Venezuela’s socialist President Nicolás Maduro has ordered all government employees to come into work only on Mondays and Tuesdays, enraging parents who want their children to go to school and opposition members who have deemed the decree “immoral.”

Maduro announced Tuesday that government workers would be expected to come into work two days a week until further notice, a measure intended to reduce the nation’s use of electricity. Venezuela depends on hydroelectric power and is currently suffering a drought that has left its main dam barely operational. ABC News notes that the measure affects an estimated three million workers on the government dole. They will be paid full weeks despite the measure. Schools are explicitly included in the measure, leaving the nation’s children without class for most of the week.

Maduro previously decreed three-day weekends to reduce demand for electricity nationwide, a move that elicited severe criticism of Maduro’s “laziness” and the “improvisational nature” of his rule. He has, nonetheless, opted for a more extreme version of this plan, which also included requesting that women not use electric hair dryers until further notice. Maduro has also followed in the footsteps of North Korean dictator Kim Jong-un and established his own time zone, moving Venezuelan clocks 30 minutes forward.

Experts say none of these efforts will likely reduce the nation’s energy consumption, least of those the time change. “They are thinking of water and electricity conservation, but there are few families who will abide by recommendations for saving [energy], so really this will not be very effective,” Venezuelan Professor Wílliam Fuenmayor told El Nacional. Fuenmayor noted that late dictator Hugo Chávez had tried to change time zones in an attempt to save electricity and failed.

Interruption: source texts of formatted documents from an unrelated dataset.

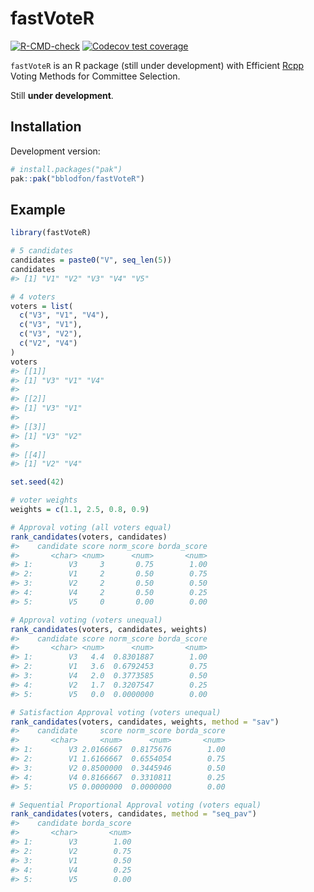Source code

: 
# fastVoteR

<!-- badges: start -->

[![R-CMD-check](https://github.com/bblodfon/fastVoteR/actions/workflows/R-CMD-check.yaml/badge.svg)](https://github.com/bblodfon/fastVoteR/actions/workflows/R-CMD-check.yaml)
[![Codecov test
coverage](https://codecov.io/gh/bblodfon/fastVoteR/graph/badge.svg)](https://app.codecov.io/gh/bblodfon/fastVoteR)
<!-- badges: end -->

`fastVoteR` is an R package (still under development) with Efficient
[Rcpp](https://github.com/rcppcore/rcpp) Voting Methods for Committee
Selection.

Still **under development**.

## Installation

Development version:

``` r
# install.packages("pak")
pak::pak("bblodfon/fastVoteR")
```

## Example

``` r
library(fastVoteR)

# 5 candidates
candidates = paste0("V", seq_len(5))
candidates
#> [1] "V1" "V2" "V3" "V4" "V5"

# 4 voters
voters = list(
  c("V3", "V1", "V4"),
  c("V3", "V1"),
  c("V3", "V2"),
  c("V2", "V4")
)
voters
#> [[1]]
#> [1] "V3" "V1" "V4"
#> 
#> [[2]]
#> [1] "V3" "V1"
#> 
#> [[3]]
#> [1] "V3" "V2"
#> 
#> [[4]]
#> [1] "V2" "V4"

set.seed(42)

# voter weights
weights = c(1.1, 2.5, 0.8, 0.9)

# Approval voting (all voters equal)
rank_candidates(voters, candidates)
#>    candidate score norm_score borda_score
#>       <char> <num>      <num>       <num>
#> 1:        V3     3       0.75        1.00
#> 2:        V1     2       0.50        0.75
#> 3:        V2     2       0.50        0.50
#> 4:        V4     2       0.50        0.25
#> 5:        V5     0       0.00        0.00

# Approval voting (voters unequal)
rank_candidates(voters, candidates, weights)
#>    candidate score norm_score borda_score
#>       <char> <num>      <num>       <num>
#> 1:        V3   4.4  0.8301887        1.00
#> 2:        V1   3.6  0.6792453        0.75
#> 3:        V4   2.0  0.3773585        0.50
#> 4:        V2   1.7  0.3207547        0.25
#> 5:        V5   0.0  0.0000000        0.00

# Satisfaction Approval voting (voters unequal)
rank_candidates(voters, candidates, weights, method = "sav")
#>    candidate     score norm_score borda_score
#>       <char>     <num>      <num>       <num>
#> 1:        V3 2.0166667  0.8175676        1.00
#> 2:        V1 1.6166667  0.6554054        0.75
#> 3:        V2 0.8500000  0.3445946        0.50
#> 4:        V4 0.8166667  0.3310811        0.25
#> 5:        V5 0.0000000  0.0000000        0.00

# Sequential Proportional Approval voting (voters equal)
rank_candidates(voters, candidates, method = "seq_pav")
#>    candidate borda_score
#>       <char>       <num>
#> 1:        V3        1.00
#> 2:        V2        0.75
#> 3:        V1        0.50
#> 4:        V4        0.25
#> 5:        V5        0.00
```

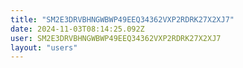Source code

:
 ```yaml
---
title: "SM2E3DRVBHNGWBWP49EEQ34362VXP2RDRK27X2XJ7"
date: 2024-11-03T08:14:25.092Z
user: SM2E3DRVBHNGWBWP49EEQ34362VXP2RDRK27X2XJ7
layout: "users"
---
```

    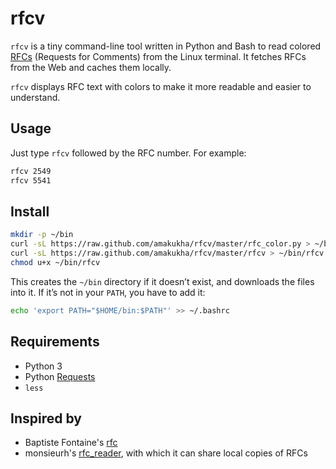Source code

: # rfcv
`rfcv` is a tiny command-line tool written in Python and Bash to read colored 
[RFCs](http://www.ietf.org/rfc.html) (Requests for Comments) from the 
Linux terminal. It fetches RFCs from the Web and caches them locally.

`rfcv` displays RFC text with colors to make it more readable and easier to understand.


## Usage

Just type `rfcv` followed by the RFC number. For example:

```sh
rfcv 2549
rfcv 5541
```


## Install

```sh
mkdir -p ~/bin
curl -sL https://raw.github.com/amakukha/rfcv/master/rfc_color.py > ~/bin/rfc_color.py
curl -sL https://raw.github.com/amakukha/rfcv/master/rfcv > ~/bin/rfcv
chmod u+x ~/bin/rfcv
```

This creates the `~/bin` directory if it doesn’t exist, and downloads the files into it.
If it’s not in your `PATH`, you have to add it:

```sh
echo 'export PATH="$HOME/bin:$PATH"' >> ~/.bashrc
```


## Requirements

- Python 3
- Python [Requests](http://docs.python-requests.org/en/master/)
- `less`


## Inspired by

- Baptiste Fontaine's [rfc](https://github.com/bfontaine/rfc)
- monsieurh's [rfc_reader](https://github.com/monsieurh/rfc_reader), with which it can share local copies of RFCs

Venezuela has been suffering infrastructure problems for years under Maduro, though the problem has been exacerbated recently. In February, an attempt to prevent the current drought situation resulted in millions of Caracas residents being deprived of drinking water due to alleged “maintenance.”

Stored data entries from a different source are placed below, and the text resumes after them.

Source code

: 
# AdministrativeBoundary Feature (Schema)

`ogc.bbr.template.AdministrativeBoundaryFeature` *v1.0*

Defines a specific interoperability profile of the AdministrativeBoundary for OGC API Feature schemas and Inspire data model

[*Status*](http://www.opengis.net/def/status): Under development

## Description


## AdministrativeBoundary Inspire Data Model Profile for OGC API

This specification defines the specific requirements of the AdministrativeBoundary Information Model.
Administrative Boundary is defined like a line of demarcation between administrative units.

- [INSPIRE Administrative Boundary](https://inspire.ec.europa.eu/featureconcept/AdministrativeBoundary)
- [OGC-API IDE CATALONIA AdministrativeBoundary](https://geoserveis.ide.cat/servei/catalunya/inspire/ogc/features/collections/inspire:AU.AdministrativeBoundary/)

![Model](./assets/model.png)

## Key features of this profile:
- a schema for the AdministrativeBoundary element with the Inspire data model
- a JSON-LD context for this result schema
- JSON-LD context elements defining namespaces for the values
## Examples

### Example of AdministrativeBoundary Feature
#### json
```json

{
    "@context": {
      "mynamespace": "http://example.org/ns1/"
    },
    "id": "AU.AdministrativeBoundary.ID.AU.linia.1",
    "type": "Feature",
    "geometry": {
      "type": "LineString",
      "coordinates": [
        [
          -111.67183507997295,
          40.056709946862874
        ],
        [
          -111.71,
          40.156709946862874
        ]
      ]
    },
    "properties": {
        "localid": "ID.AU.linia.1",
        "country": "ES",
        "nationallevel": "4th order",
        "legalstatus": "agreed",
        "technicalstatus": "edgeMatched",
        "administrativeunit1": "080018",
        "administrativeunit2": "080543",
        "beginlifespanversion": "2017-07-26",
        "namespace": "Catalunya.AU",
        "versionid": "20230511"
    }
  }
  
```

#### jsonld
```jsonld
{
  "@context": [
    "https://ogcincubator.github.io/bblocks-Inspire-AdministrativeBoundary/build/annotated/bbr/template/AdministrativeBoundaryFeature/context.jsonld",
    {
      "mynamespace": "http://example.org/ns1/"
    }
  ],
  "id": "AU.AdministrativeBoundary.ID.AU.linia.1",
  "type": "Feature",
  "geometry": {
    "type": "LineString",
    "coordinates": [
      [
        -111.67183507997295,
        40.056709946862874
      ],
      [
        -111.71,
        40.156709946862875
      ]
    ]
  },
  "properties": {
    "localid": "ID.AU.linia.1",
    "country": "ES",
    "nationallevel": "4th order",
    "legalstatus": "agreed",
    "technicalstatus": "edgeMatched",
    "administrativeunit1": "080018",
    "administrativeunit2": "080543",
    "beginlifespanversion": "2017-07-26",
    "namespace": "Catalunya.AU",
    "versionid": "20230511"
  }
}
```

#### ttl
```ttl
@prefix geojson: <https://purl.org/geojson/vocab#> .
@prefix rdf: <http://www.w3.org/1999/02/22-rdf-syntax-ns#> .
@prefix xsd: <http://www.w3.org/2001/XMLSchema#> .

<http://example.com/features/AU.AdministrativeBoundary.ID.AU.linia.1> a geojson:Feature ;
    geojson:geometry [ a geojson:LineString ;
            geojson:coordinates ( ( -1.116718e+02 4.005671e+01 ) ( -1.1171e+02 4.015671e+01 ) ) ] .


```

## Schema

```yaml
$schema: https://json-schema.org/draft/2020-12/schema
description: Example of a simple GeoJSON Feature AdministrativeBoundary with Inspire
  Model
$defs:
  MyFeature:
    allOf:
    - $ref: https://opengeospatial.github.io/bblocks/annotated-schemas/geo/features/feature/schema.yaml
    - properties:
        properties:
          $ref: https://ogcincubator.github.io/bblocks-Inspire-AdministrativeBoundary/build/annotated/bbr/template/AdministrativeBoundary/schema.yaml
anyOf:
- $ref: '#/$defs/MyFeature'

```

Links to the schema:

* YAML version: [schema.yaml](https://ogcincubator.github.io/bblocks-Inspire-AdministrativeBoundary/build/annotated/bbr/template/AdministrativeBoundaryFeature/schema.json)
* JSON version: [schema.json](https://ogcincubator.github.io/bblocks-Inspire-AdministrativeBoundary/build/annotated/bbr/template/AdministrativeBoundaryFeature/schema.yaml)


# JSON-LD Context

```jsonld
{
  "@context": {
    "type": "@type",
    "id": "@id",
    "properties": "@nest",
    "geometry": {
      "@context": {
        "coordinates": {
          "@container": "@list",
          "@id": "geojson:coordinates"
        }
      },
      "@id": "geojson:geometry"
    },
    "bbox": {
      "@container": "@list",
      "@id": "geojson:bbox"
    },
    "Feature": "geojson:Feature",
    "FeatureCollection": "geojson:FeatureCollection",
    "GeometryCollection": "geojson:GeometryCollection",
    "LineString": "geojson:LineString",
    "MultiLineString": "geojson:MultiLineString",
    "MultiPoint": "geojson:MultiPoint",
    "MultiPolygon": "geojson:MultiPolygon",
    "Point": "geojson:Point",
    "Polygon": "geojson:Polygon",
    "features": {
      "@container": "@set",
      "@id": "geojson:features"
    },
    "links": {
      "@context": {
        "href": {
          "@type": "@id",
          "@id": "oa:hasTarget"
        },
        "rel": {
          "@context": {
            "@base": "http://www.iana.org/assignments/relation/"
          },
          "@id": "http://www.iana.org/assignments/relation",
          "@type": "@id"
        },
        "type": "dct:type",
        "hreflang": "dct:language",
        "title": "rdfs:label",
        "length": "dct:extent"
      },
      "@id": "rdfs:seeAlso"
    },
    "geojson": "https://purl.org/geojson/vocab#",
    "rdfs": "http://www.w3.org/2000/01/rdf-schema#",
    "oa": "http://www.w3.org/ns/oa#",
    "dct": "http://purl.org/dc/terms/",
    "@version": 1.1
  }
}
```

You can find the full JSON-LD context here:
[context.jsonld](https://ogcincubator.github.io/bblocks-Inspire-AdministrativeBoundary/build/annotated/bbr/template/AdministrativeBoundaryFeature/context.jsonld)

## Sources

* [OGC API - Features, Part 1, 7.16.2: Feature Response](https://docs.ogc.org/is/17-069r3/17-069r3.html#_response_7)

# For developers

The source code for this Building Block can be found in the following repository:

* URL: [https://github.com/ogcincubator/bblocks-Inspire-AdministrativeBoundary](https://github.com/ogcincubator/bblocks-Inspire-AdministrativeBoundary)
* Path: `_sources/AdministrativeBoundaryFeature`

Outside the capital, the situation was even worse, as officials began rationing the water supply similarly to how necessary goods are rationed in supermarkets. Currently, Venezuelans must wait up to six or seven hours on supermarket lines to buy essential goods like flour, vegetable oil, and milk. Increasingly, these lines have become violent, with individuals physically beating each other for access to limited food resources. The electricity shortage will likely force supermarkets to be open for fewer hours, worsening wait times to pay for groceries.

The pro-democracy opposition in the National Assembly, meanwhile, is issuing stern statements condemning Maduro. “Here in the National Assembly we work Monday to Friday. The decree [license] to vagrancy dictated by the regime will not paralyze us,” the head of the assembly, Henry Ramos Allup, tweeted Tuesday.

“That because of corruption and electricity mafias our children will not have class is the height of immorality,” Maria Corina Machado, a former legislator, ousted from her position violently by Maduro’s police, said in response to the decree. “Venezuela demands education and productive work. These people are like gangrene,” she added. “They want to destroy and paralyze everything.”